4.2. Manifest (Append-Only Log)

  • Structure & Integrity:

    • The manifest is an append-only log where each entry records a discrete change (addition, deletion, modification of chunks), along with metadata such as timestamps, device identifiers, and operation details.
    • Cryptographic chaining (each log entry containing a hash of the previous one) ensures tamper-evident history.
  • Snapshot Mechanism:

    • Periodic snapshots capture the full state of the manifest up to that point by incorporating an aggregate hash.
    • Future log entries reference the last snapshot, allowing previous data to be pruned while maintaining verifiability.

4.3. Multi-Device & P2P Synchronization

  • Manifest Merging:

    • Devices (including those on separate nodes) merge their manifest logs using ordering methods such as vector clocks or Lamport timestamps to resolve concurrent updates.
  • Node-to-Node Sharing:

    • Secure node connections based on IP address and public key identifiers facilitate the sharing of encrypted blobs between trusted peers.
    • A decentralized model ensures that file updates, redundancy, and replication policies are distributed and maintained across the network.

4.4. Security and Access Control

  • Connection Security:

    • All node-to-node communications use strong encryption (TLS, Diffie-Hellman key exchange, or equivalent) to protect data in transit.
  • Trust & Authentication:

    • Nodes exchange public keys during initial handshake for mutual authentication.
    • Certificate-based or signed permission systems safeguard against unauthorized access, ensuring only trusted peers participate.
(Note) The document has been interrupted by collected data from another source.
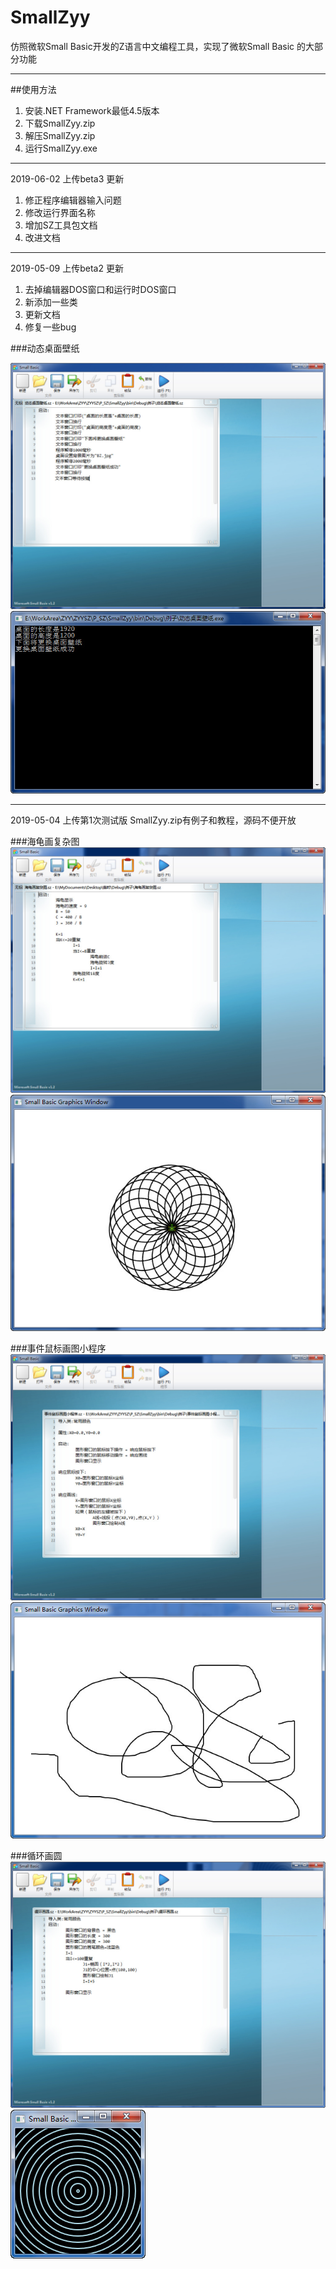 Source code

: # SmallZyy
仿照微软Small Basic开发的Z语言中文编程工具，实现了微软Small Basic 的大部分功能


-------------------
##使用方法

1.  安装.NET Framework最低4.5版本
2.  下载SmallZyy.zip
3.  解压SmallZyy.zip
4.  运行SmallZyy.exe

-------------------
2019-06-02 上传beta3
更新
1.  修正程序编辑器输入问题
2.  修改运行界面名称
3.  增加SZ工具包文档
4.  改进文档

-------------------
2019-05-09 上传beta2
更新
1.  去掉编辑器DOS窗口和运行时DOS窗口
2.  新添加一些类
3.  更新文档
4.  修复一些bug

###动态桌面壁纸

![](https://github.com/TKT2016/SmallZyy/blob/master/beta2/lizi_img/dtzmbz_code.jpg)
![](https://github.com/TKT2016/SmallZyy/blob/master/beta2/lizi_img/dtzmbz_run.jpg)

-------------------
2019-05-04 上传第1次测试版
SmallZyy.zip有例子和教程，源码不便开放

###海龟画复杂图
![](https://github.com/TKT2016/SmallZyy/blob/master/beta1/lizi_img/lz1s.jpg)
![](https://github.com/TKT2016/SmallZyy/blob/master/beta1/lizi_img/lz1r.jpg)

###事件鼠标画图小程序
![](https://github.com/TKT2016/SmallZyy/blob/master/beta1/lizi_img/lz2s.jpg)
![](https://github.com/TKT2016/SmallZyy/blob/master/beta1/lizi_img/lz2r.jpg)

###循环画圆
![](https://github.com/TKT2016/SmallZyy/blob/master/beta1/lizi_img/lz3s.jpg)
![](https://github.com/TKT2016/SmallZyy/blob/master/beta1/lizi_img/lz3r.jpg)
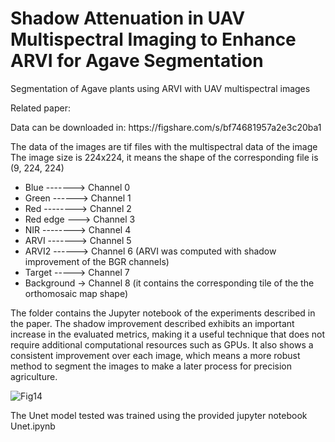 # Shadow Attenuation in UAV Multispectral Imaging to Enhance ARVI for Agave Segmentation
Segmentation of Agave plants using ARVI with UAV multispectral images

Related paper:

<p>Data can be downloaded in: https://figshare.com/s/bf74681957a2e3c20ba1</p>
The data of the images are tif files with the multispectral data of the image
The image size is 224x224, it means the shape of the corresponding file is (9, 224, 224)

<ul>
<li>Blue  -------> Channel 0</li>
<li>Green  ------> Channel 1</li>
<li>Red  --------> Channel 2</li>
<li>Red edge  ---> Channel 3</li>
<li>NIR  --------> Channel 4</li>
<li>ARVI  -------> Channel 5</li>
<li>ARVI2  ------> Channel 6 (ARVI was computed with shadow improvement of the BGR channels)</li>
<li>Target  -----> Channel 7 </li>
<li>Background  -> Channel 8 (it contains the corresponding tile of the the orthomosaic map shape)</li>
</ul>

The folder contains the Jupyter notebook of the experiments described in the paper. The shadow improvement described exhibits an important increase in the evaluated metrics, making it a useful technique that does not require additional computational resources such as GPUs. It also shows a consistent improvement over each image, which means a more robust method to segment the images to make a later process for precision agriculture.

![Fig14](https://github.com/user-attachments/assets/5f7c6ac9-5e64-46c9-89fe-e92ea6e24749)

The Unet model tested was trained using the provided jupyter notebook Unet.ipynb
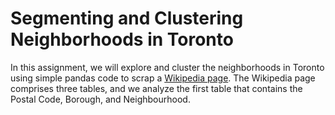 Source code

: # Segmenting and Clustering Neighborhoods in Toronto

In this assignment, we will explore and cluster the neighborhoods in Toronto using simple pandas code to scrap a [Wikipedia page](https://en.wikipedia.org/wiki/List_of_postal_codes_of_Canada:_M). The Wikipedia page comprises three tables, and we analyze the first table that contains the Postal Code,  Borough, and Neighbourhood. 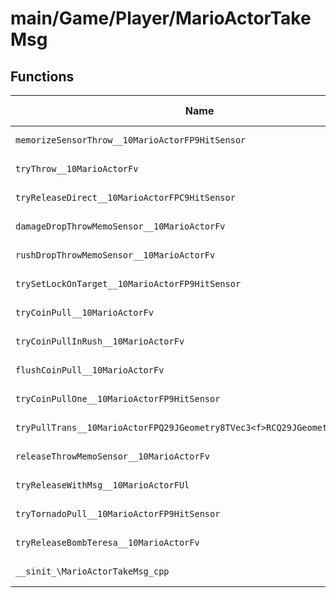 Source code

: # main/Game/Player/MarioActorTakeMsg

## Functions

| Name | Address | Match % |
|------|---------|---------|
| `memorizeSensorThrow__10MarioActorFP9HitSensor` | `0x802C9640` | :x: (0.0%) |
| `tryThrow__10MarioActorFv` | `0x802C9700` | :x: (0.0%) |
| `tryReleaseDirect__10MarioActorFPC9HitSensor` | `0x802C9838` | :x: (0.0%) |
| `damageDropThrowMemoSensor__10MarioActorFv` | `0x802C9934` | :x: (0.0%) |
| `rushDropThrowMemoSensor__10MarioActorFv` | `0x802C99A8` | :x: (0.0%) |
| `trySetLockOnTarget__10MarioActorFP9HitSensor` | `0x802C9A14` | :x: (0.0%) |
| `tryCoinPull__10MarioActorFv` | `0x802C9B48` | :x: (0.0%) |
| `tryCoinPullInRush__10MarioActorFv` | `0x802C9BC8` | :x: (0.0%) |
| `flushCoinPull__10MarioActorFv` | `0x802C9C50` | :x: (0.0%) |
| `tryCoinPullOne__10MarioActorFP9HitSensor` | `0x802C9CD8` | :x: (0.0%) |
| `tryPullTrans__10MarioActorFPQ29JGeometry8TVec3<f>RCQ29JGeometry8TVec3<f>` | `0x802C9D3C` | :x: (0.0%) |
| `releaseThrowMemoSensor__10MarioActorFv` | `0x802CA08C` | :x: (0.0%) |
| `tryReleaseWithMsg__10MarioActorFUl` | `0x802CA2A4` | :x: (0.0%) |
| `tryTornadoPull__10MarioActorFP9HitSensor` | `0x802CA408` | :x: (0.0%) |
| `tryReleaseBombTeresa__10MarioActorFv` | `0x802CA700` | :x: (0.0%) |
| `__sinit_\MarioActorTakeMsg_cpp` | `0x802CA78C` | :x: (0.0%) | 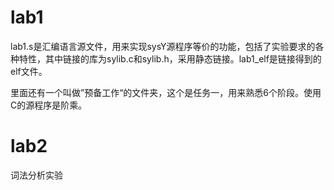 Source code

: # lab1
lab1.s是汇编语言源文件，用来实现sysY源程序等价的功能，包括了实验要求的各种特性，其中链接的库为sylib.c和sylib.h，采用静态链接。lab1_elf是链接得到的elf文件。

里面还有一个叫做”预备工作“的文件夹，这个是任务一，用来熟悉6个阶段。使用C的源程序是阶乘。

# lab2

词法分析实验
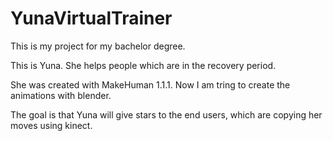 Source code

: # YunaVirtualTrainer

This is my project for my bachelor degree.

This is Yuna. She helps people which are in the recovery period.

She was created with MakeHuman 1.1.1.
Now I am tring to create the animations with blender.

The goal is that Yuna will give stars to the end users, which are copying her moves using kinect.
4.5. Scalability, Resilience, and Management

  • NAT Traversal & Discovery:

    • Implementation of NAT traversal techniques (UPnP, STUN, TURN) and decentralized peer discovery ensures reliable connectivity, even behind firewalls.
  • Monitoring & Conflict Resolution:

    • Systems to monitor node availability (heartbeats, health checks) are essential for maintaining replication and redundancy.
    • Conflict resolution protocols are implemented in the manifest for consistent state management across devices and nodes.

5. Threat Model & Security Audit

  • Threat Model Perspective:

    • Protect against potential vulnerabilities including unauthorized access, tampering with the manifest, compromised nodes, and interception of communications.
    • Emphasize that all sensitive operations (encryption, key management, and manifest maintenance) are performed client-side or within a trusted node environment.
  • Audit & Transparency:

    • An immutable, cryptographically chained manifest offers auditability.
    • The design encourages regular security audits and community reviews to validate the security framework.

6. Roadmap & Future Enhancements

  • Initial Development:

    • Build a robust CLI client for file operations, including adding files, updating versions, and restoring files, backed by an append-only manifest.
    • Develop the server/P2P node with secure API endpoints and replication functionality.
  • P2P Network Expansion:

    • Implement automated peer discovery, NAT traversal support, and dynamic trust mechanisms.
    • Create user-friendly tools for configuring peer connections and managing replication policies.
  • Advanced Features:

    • Extend the system with a web interface.
    • Explore integration with existing distributed systems or version control systems.
    • Consider plugins or additional tools to automate backup management and network health monitoring.

7. Conclusion

This discovery document establishes the fundamental framework for a secure, self-hosted encrypted file storage system that integrates efficient versioning, a verifiable append-only manifest, and a P2P network for file sharing and redundancy. By combining client-side encryption, content-addressable storage, robust manifest management, and secure node connectivity, the product aims to deliver high security, privacy, and resilience in a distributed self-hosting environment.